Linux Process States

2019-01-16 01:42发布

问题:

In Linux, what happens to the state of a process when it needs to read blocks from a disk? Is it blocked? If so, how is another process chosen to execute?

回答1:

While waiting for read() or write() to/from a file descriptor return, the process will be put in a special kind of sleep, known as "D" or "Disk Sleep". This is special, because the process can not be killed or interrupted while in such a state. A process waiting for a return from ioctl() would also be put to sleep in this manner.

An exception to this is when a file (such as a terminal or other character device) is opened in O_NONBLOCK mode, passed when its assumed that a device (such as a modem) will need time to initialize. However, you indicated block devices in your question. Also, I have never tried an ioctl() that is likely to block on a fd opened in non blocking mode (at least not knowingly).
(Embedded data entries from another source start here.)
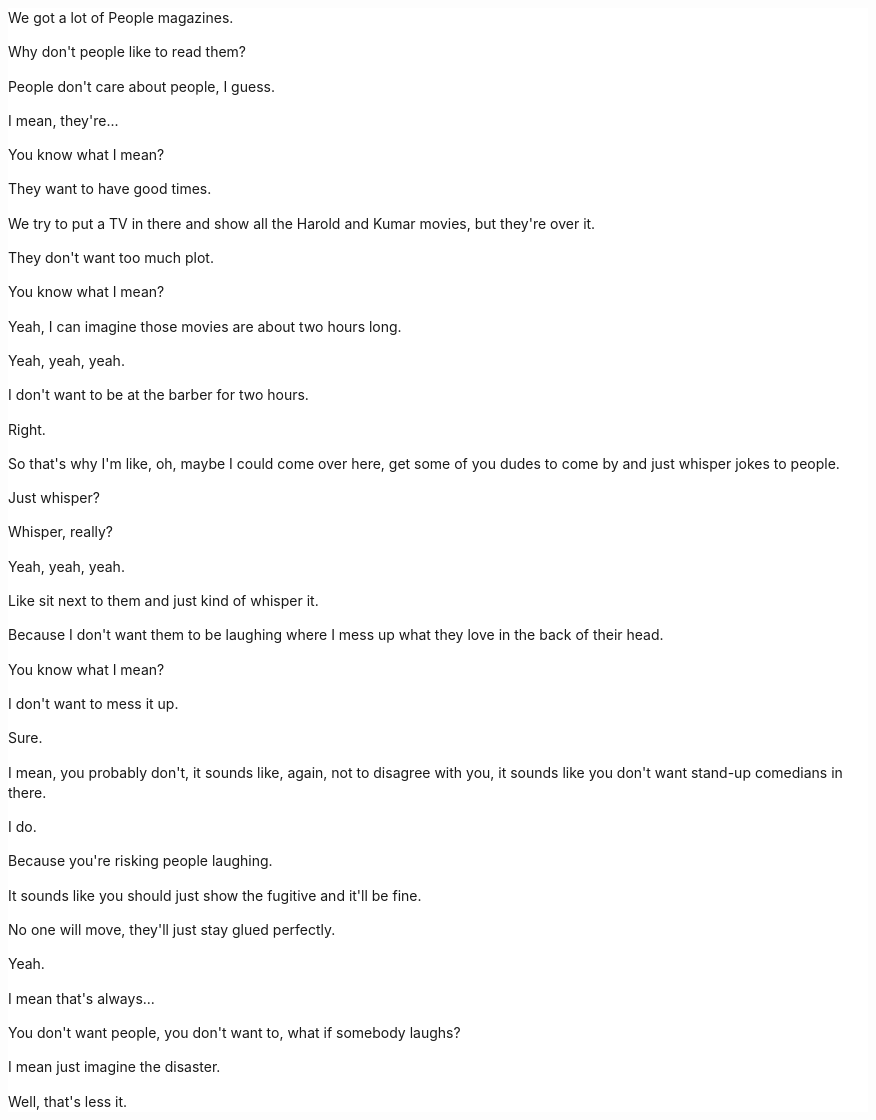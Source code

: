 We got a lot of People magazines.

Why don't people like to read them?

People don't care about people, I guess.

I mean, they're...

You know what I mean?

They want to have good times.

We try to put a TV in there and show all the Harold and Kumar movies, but they're over it.

They don't want too much plot.

You know what I mean?

Yeah, I can imagine those movies are about two hours long.

Yeah, yeah, yeah.

I don't want to be at the barber for two hours.

Right.

So that's why I'm like, oh, maybe I could come over here, get some of you dudes to come by and just whisper jokes to people.

Just whisper?

Whisper, really?

Yeah, yeah, yeah.

Like sit next to them and just kind of whisper it.

Because I don't want them to be laughing where I mess up what they love in the back of their head.

You know what I mean?

I don't want to mess it up.

Sure.

I mean, you probably don't, it sounds like, again, not to disagree with you, it sounds like you don't want stand-up comedians in there.

I do.

Because you're risking people laughing.

It sounds like you should just show the fugitive and it'll be fine.

No one will move, they'll just stay glued perfectly.

Yeah.

I mean that's always...

You don't want people, you don't want to, what if somebody laughs?

I mean just imagine the disaster.

Well, that's less it.
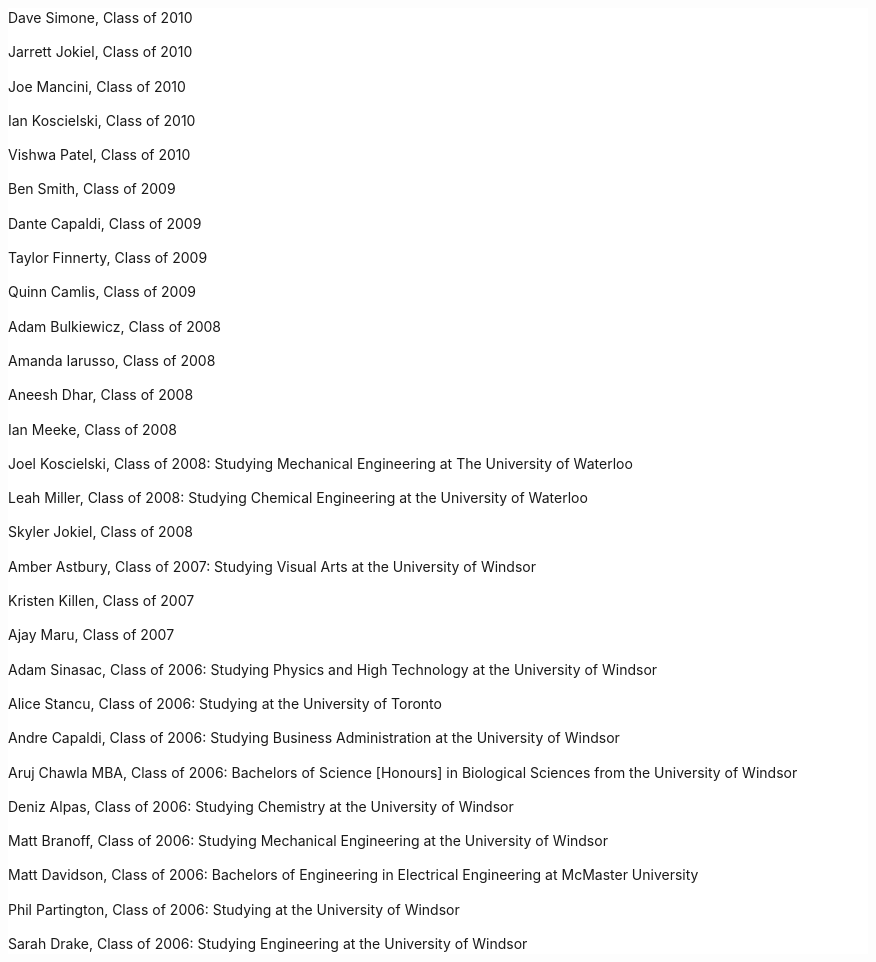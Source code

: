 Dave Simone, Class of 2010

Jarrett Jokiel, Class of 2010

Joe Mancini, Class of 2010

Ian Koscielski, Class of 2010

Vishwa Patel, Class of 2010

Ben Smith, Class of 2009

Dante Capaldi, Class of 2009

Taylor Finnerty, Class of 2009

Quinn Camlis, Class of 2009

Adam Bulkiewicz, Class of 2008

Amanda Iarusso, Class of 2008

Aneesh Dhar, Class of 2008

Ian Meeke, Class of 2008

Joel Koscielski, Class of 2008: Studying Mechanical Engineering at The
University of Waterloo

Leah Miller, Class of 2008: Studying Chemical Engineering at the University of
Waterloo

Skyler Jokiel, Class of 2008

Amber Astbury, Class of 2007: Studying Visual Arts at the University of
Windsor

Kristen Killen, Class of 2007

Ajay Maru, Class of 2007

Adam Sinasac, Class of 2006: Studying Physics and High Technology at the
University of Windsor

Alice Stancu, Class of 2006: Studying at the University of Toronto

Andre Capaldi, Class of 2006: Studying Business Administration at the
University of Windsor

Aruj Chawla MBA, Class of 2006: Bachelors of Science [Honours] in Biological
Sciences from the University of Windsor

Deniz Alpas, Class of 2006: Studying Chemistry at the University of Windsor

Matt Branoff, Class of 2006: Studying Mechanical Engineering at the University
of Windsor

Matt Davidson, Class of 2006: Bachelors of Engineering in Electrical
Engineering at McMaster University

Phil Partington, Class of 2006: Studying at the University of Windsor

Sarah Drake, Class of 2006: Studying Engineering at the University of Windsor
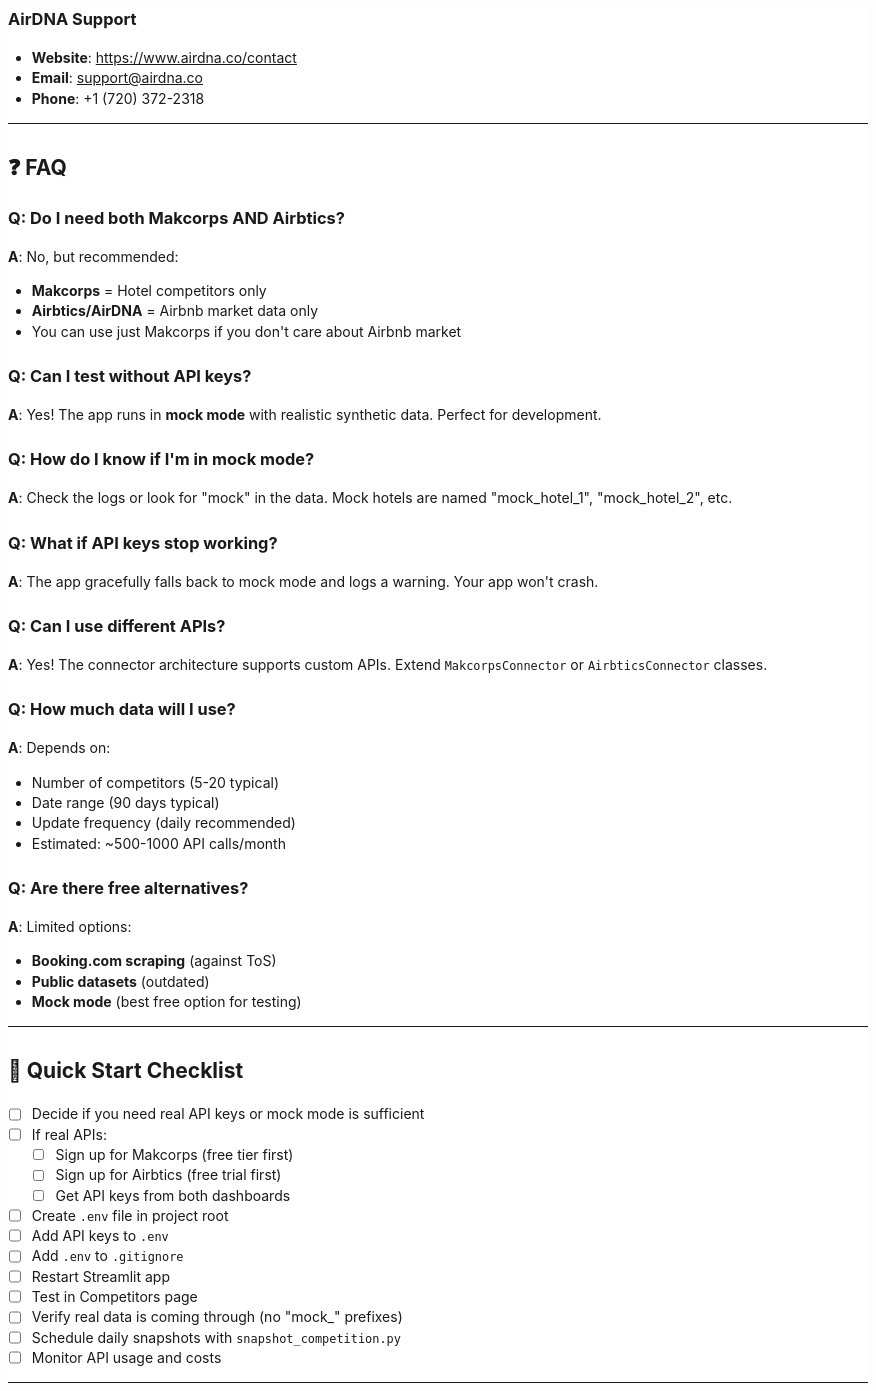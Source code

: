 ### AirDNA Support
- **Website**: https://www.airdna.co/contact
- **Email**: support@airdna.co
- **Phone**: +1 (720) 372-2318

---

## ❓ FAQ

### Q: Do I need both Makcorps AND Airbtics?
**A**: No, but recommended:
- **Makcorps** = Hotel competitors only
- **Airbtics/AirDNA** = Airbnb market data only
- You can use just Makcorps if you don't care about Airbnb market

### Q: Can I test without API keys?
**A**: Yes! The app runs in **mock mode** with realistic synthetic data. Perfect for development.

### Q: How do I know if I'm in mock mode?
**A**: Check the logs or look for "mock" in the data. Mock hotels are named "mock_hotel_1", "mock_hotel_2", etc.

### Q: What if API keys stop working?
**A**: The app gracefully falls back to mock mode and logs a warning. Your app won't crash.

### Q: Can I use different APIs?
**A**: Yes! The connector architecture supports custom APIs. Extend `MakcorpsConnector` or `AirbticsConnector` classes.

### Q: How much data will I use?
**A**: Depends on:
- Number of competitors (5-20 typical)
- Date range (90 days typical)
- Update frequency (daily recommended)
- Estimated: ~500-1000 API calls/month

### Q: Are there free alternatives?
**A**: Limited options:
- **Booking.com scraping** (against ToS)
- **Public datasets** (outdated)
- **Mock mode** (best free option for testing)

---

## 🚀 Quick Start Checklist

- [ ] Decide if you need real API keys or mock mode is sufficient
- [ ] If real APIs:
  - [ ] Sign up for Makcorps (free tier first)
  - [ ] Sign up for Airbtics (free trial first)
  - [ ] Get API keys from both dashboards
- [ ] Create `.env` file in project root
- [ ] Add API keys to `.env`
- [ ] Add `.env` to `.gitignore`
- [ ] Restart Streamlit app
- [ ] Test in Competitors page
- [ ] Verify real data is coming through (no "mock_" prefixes)
- [ ] Schedule daily snapshots with `snapshot_competition.py`
- [ ] Monitor API usage and costs

---
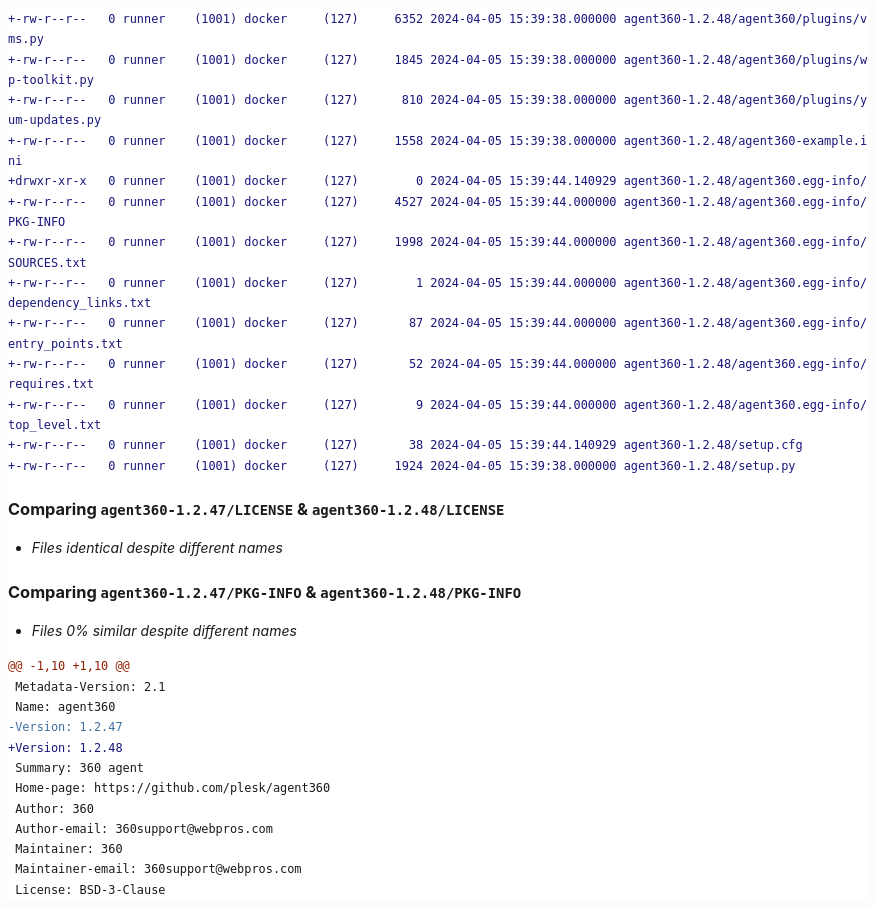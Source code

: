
 ```diff
+-rw-r--r--   0 runner    (1001) docker     (127)     6352 2024-04-05 15:39:38.000000 agent360-1.2.48/agent360/plugins/vms.py
+-rw-r--r--   0 runner    (1001) docker     (127)     1845 2024-04-05 15:39:38.000000 agent360-1.2.48/agent360/plugins/wp-toolkit.py
+-rw-r--r--   0 runner    (1001) docker     (127)      810 2024-04-05 15:39:38.000000 agent360-1.2.48/agent360/plugins/yum-updates.py
+-rw-r--r--   0 runner    (1001) docker     (127)     1558 2024-04-05 15:39:38.000000 agent360-1.2.48/agent360-example.ini
+drwxr-xr-x   0 runner    (1001) docker     (127)        0 2024-04-05 15:39:44.140929 agent360-1.2.48/agent360.egg-info/
+-rw-r--r--   0 runner    (1001) docker     (127)     4527 2024-04-05 15:39:44.000000 agent360-1.2.48/agent360.egg-info/PKG-INFO
+-rw-r--r--   0 runner    (1001) docker     (127)     1998 2024-04-05 15:39:44.000000 agent360-1.2.48/agent360.egg-info/SOURCES.txt
+-rw-r--r--   0 runner    (1001) docker     (127)        1 2024-04-05 15:39:44.000000 agent360-1.2.48/agent360.egg-info/dependency_links.txt
+-rw-r--r--   0 runner    (1001) docker     (127)       87 2024-04-05 15:39:44.000000 agent360-1.2.48/agent360.egg-info/entry_points.txt
+-rw-r--r--   0 runner    (1001) docker     (127)       52 2024-04-05 15:39:44.000000 agent360-1.2.48/agent360.egg-info/requires.txt
+-rw-r--r--   0 runner    (1001) docker     (127)        9 2024-04-05 15:39:44.000000 agent360-1.2.48/agent360.egg-info/top_level.txt
+-rw-r--r--   0 runner    (1001) docker     (127)       38 2024-04-05 15:39:44.140929 agent360-1.2.48/setup.cfg
+-rw-r--r--   0 runner    (1001) docker     (127)     1924 2024-04-05 15:39:38.000000 agent360-1.2.48/setup.py
```

### Comparing `agent360-1.2.47/LICENSE` & `agent360-1.2.48/LICENSE`

 * *Files identical despite different names*

### Comparing `agent360-1.2.47/PKG-INFO` & `agent360-1.2.48/PKG-INFO`

 * *Files 0% similar despite different names*

```diff
@@ -1,10 +1,10 @@
 Metadata-Version: 2.1
 Name: agent360
-Version: 1.2.47
+Version: 1.2.48
 Summary: 360 agent
 Home-page: https://github.com/plesk/agent360
 Author: 360
 Author-email: 360support@webpros.com
 Maintainer: 360
 Maintainer-email: 360support@webpros.com
 License: BSD-3-Clause
```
How another process is chosen depends entirely on the scheduler you are using, as well as what other processes might have done to modify their weights within that scheduler.

Some user space programs under certain circumstances have been known to remain in this state forever, until rebooted. These are typically grouped in with other "zombies", but the term would not be correct as they are not technically defunct.



回答2:

When a process needs to fetch data from a disk, it effectively stops running on the CPU to let other processes run because the operation might take a long time to complete – at least 5ms seek time for a disk is common, and 5ms is 10 million CPU cycles, an eternity from the point of view of the program!

From the programmer point of view (also said "in userspace"), this is called a blocking system call. If you call write(2) (which is a thin libc wrapper around the system call of the same name), your process does not exactly stops at that boundary: it continues, on kernel side, running the system call code. Most of the time it goes all the way up to a specific disk controller driver (filename → filesystem/VFS → block device → device driver), where a command to fetch a block on disk is submitted to the proper hardware: this is a very fast operation most of the time.

THEN the process is put in sleep state (in kernel space, blocking is called sleeping – nothing is ever 'blocked' from the kernel point of view). It will be awoken again once the hardware has finally fetched the proper data, then the process will be marked as runnable, scheduled and run as soon as the scheduler allows it to.

Finally in userspace the blocking system call returns with proper status and data, and the program flow goes on.

It is possible to invoke most I/O system calls in non-blocking mode (see O_NONBLOCK in open(2) and fcntl(2)). In this case, the system calls return immediately and only tells about the proper submission of the disk operation. The programmer will have to explicitly check at a later time if the operation completed, with success or not, and fetch its result (e.g. with select(2)). This is called asynchronous or event based programming.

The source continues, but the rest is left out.